From “Black Boxes” to Clear Guidance: How UNIVERSWATER Empower Sustainable Agriculture with AI

Digital agriculture increasingly relies on data from satellites, drones, IoT sensors, and laboratory analyses to support more sustainable farming practices. These technologies provide unprecedented insight into crops, soils, and water systems, but their true value lies in turning complex data into guidance that farmers can understand, trust, and act upon. Explainable Artificial Intelligence (XAI) is therefore essential to ensure that digital tools genuinely support informed decision-making rather than adding further complexity.

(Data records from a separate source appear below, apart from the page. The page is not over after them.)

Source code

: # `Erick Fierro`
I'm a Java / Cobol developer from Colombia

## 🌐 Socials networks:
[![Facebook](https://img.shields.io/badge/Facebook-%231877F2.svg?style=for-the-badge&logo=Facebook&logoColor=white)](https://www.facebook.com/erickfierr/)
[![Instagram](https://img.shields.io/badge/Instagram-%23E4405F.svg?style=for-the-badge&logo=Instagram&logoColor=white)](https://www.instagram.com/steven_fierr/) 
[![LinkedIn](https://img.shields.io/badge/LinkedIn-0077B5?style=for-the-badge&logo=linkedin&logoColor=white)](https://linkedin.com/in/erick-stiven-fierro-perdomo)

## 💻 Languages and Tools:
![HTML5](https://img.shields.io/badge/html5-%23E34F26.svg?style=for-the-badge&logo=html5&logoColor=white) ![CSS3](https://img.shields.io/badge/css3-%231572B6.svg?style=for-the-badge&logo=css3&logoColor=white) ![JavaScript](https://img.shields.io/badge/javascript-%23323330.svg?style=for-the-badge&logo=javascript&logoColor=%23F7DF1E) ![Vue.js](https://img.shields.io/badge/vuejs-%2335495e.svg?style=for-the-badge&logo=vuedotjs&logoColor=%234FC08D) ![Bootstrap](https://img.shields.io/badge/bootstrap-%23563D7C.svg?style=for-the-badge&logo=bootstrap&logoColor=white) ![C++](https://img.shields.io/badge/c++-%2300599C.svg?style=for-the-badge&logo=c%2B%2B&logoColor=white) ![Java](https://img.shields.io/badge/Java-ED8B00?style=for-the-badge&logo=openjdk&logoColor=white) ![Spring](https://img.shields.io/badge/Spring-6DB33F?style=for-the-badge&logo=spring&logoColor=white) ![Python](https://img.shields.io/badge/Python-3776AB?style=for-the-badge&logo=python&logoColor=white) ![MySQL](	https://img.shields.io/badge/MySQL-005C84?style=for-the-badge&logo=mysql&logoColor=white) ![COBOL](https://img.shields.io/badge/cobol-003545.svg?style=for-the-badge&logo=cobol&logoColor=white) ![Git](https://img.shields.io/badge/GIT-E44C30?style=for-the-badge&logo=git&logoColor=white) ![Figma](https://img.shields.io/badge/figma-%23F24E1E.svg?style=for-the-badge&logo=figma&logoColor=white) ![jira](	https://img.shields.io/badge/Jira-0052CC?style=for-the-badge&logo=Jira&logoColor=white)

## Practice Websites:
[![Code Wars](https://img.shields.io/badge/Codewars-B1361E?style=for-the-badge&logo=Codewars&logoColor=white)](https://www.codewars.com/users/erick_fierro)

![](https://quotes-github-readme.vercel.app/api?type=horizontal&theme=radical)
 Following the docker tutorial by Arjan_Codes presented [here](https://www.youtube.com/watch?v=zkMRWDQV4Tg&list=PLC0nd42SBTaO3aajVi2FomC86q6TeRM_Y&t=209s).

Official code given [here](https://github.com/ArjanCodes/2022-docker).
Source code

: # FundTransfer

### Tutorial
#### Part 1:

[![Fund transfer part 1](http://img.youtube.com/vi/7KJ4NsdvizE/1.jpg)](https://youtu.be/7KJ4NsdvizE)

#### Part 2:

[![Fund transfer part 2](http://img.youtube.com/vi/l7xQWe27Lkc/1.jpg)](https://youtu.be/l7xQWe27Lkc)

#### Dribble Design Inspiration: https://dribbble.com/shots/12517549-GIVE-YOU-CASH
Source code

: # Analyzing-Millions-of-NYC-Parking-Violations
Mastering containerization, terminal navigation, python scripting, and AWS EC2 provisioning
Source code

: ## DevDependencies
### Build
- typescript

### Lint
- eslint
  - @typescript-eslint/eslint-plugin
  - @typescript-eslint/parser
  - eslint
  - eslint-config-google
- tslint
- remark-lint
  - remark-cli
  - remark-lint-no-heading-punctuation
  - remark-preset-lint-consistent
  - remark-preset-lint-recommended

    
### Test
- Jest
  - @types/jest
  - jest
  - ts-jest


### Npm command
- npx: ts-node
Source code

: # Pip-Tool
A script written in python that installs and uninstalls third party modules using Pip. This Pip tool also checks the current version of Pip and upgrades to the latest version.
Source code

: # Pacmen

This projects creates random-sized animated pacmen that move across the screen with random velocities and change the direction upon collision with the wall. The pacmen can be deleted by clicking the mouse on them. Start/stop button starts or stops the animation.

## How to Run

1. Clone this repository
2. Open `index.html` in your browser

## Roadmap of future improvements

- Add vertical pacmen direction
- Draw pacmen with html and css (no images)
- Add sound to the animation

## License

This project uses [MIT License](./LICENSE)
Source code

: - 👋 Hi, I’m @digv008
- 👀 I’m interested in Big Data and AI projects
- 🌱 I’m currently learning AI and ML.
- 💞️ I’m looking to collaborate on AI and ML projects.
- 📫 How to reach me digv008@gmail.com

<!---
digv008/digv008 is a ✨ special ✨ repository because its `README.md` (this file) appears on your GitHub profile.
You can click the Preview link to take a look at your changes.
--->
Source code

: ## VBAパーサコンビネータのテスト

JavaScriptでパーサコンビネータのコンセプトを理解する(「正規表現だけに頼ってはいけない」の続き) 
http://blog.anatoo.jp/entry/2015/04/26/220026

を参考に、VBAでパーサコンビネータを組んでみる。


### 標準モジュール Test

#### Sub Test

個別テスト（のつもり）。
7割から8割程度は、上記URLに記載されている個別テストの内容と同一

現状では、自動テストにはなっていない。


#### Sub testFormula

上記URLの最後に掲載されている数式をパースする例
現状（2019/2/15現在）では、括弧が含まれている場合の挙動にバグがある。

Within the UNIVERSWATER project, advanced decision-support tools are being developed to help farmers make informed choices on fertiliser use, pest activity prediction, and irrigation management. These tools integrate heterogeneous data sources, including Earth Observation imagery, in-situ measurements, and IoT sensors— in order to assess current soil and water conditions and anticipate future risks related to nutrient leaching, pest pressure, and water quality. Rather than operating as opaque “black boxes”, Explainable AI approaches clarify how recommendations are produced at field level, showing which factors, such as soil nutrient status, weather conditions or the quality of water used for irrigation, drive specific suggestions and how alternative actions could influence outcomes.

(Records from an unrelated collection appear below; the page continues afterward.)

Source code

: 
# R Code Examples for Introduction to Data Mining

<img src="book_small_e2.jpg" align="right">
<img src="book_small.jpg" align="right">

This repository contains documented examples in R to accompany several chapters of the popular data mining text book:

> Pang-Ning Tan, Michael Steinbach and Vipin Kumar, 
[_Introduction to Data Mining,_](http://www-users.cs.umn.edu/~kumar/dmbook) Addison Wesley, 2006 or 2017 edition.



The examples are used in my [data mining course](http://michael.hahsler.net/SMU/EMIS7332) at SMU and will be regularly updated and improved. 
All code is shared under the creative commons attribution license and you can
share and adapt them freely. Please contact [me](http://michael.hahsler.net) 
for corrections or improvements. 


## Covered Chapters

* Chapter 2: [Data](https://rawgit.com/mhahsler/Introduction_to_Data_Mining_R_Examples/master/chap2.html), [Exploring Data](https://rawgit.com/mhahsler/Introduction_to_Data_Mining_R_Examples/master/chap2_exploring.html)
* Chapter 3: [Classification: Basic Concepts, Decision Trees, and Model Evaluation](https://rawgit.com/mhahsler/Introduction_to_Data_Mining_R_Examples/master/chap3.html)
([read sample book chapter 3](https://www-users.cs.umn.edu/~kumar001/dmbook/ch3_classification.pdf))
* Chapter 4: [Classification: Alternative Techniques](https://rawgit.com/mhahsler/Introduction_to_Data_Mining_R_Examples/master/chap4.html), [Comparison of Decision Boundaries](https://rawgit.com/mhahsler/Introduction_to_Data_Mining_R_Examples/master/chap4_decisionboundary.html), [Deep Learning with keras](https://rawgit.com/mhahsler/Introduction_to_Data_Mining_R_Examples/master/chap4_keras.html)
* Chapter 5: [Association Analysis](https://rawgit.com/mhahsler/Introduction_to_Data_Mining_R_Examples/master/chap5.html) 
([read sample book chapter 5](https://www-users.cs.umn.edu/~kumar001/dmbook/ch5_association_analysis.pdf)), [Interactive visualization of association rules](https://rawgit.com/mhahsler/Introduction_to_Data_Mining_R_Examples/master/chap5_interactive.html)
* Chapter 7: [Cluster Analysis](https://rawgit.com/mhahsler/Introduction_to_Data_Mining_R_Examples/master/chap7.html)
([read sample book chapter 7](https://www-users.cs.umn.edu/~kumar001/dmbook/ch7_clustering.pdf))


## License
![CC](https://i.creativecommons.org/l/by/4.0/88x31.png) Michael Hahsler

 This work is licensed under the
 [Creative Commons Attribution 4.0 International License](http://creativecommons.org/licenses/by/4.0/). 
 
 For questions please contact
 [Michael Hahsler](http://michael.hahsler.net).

By linking advanced analytics with environmental domain knowledge, UNIVERSWATER ensures that data-driven insights remain practical, robust, and trustworthy, even under changing climatic conditions. Within this effort, the University of Western Macedonia (UOWM), under the scientific coordination of Prof. Malamati Louta leads the Greek use case in the Small Prespa lake of Greece. The Use Case focuses on advancing explainable AI approaches that make machine learning model outputs transparent and interpretable for decision support. UOWM applies feature-attribution methods, such as SHapley Additive exPlanations (SHAP), to reveal how different data inputs contribute to each recommendation, enabling farmers and stakeholders to understand not only what action is suggested, but also why it is recommended.

This work ensures methodological accuracy and strongly aligns with real farming and water-management needs. The integration of explainability into decision-support tools for fertiliser application and water quality management allows UOWM to align AI-driven recommendations with real farming practices, strengthening trust in digital tools and supporting more sustainable and evidence-based agricultural decision-making.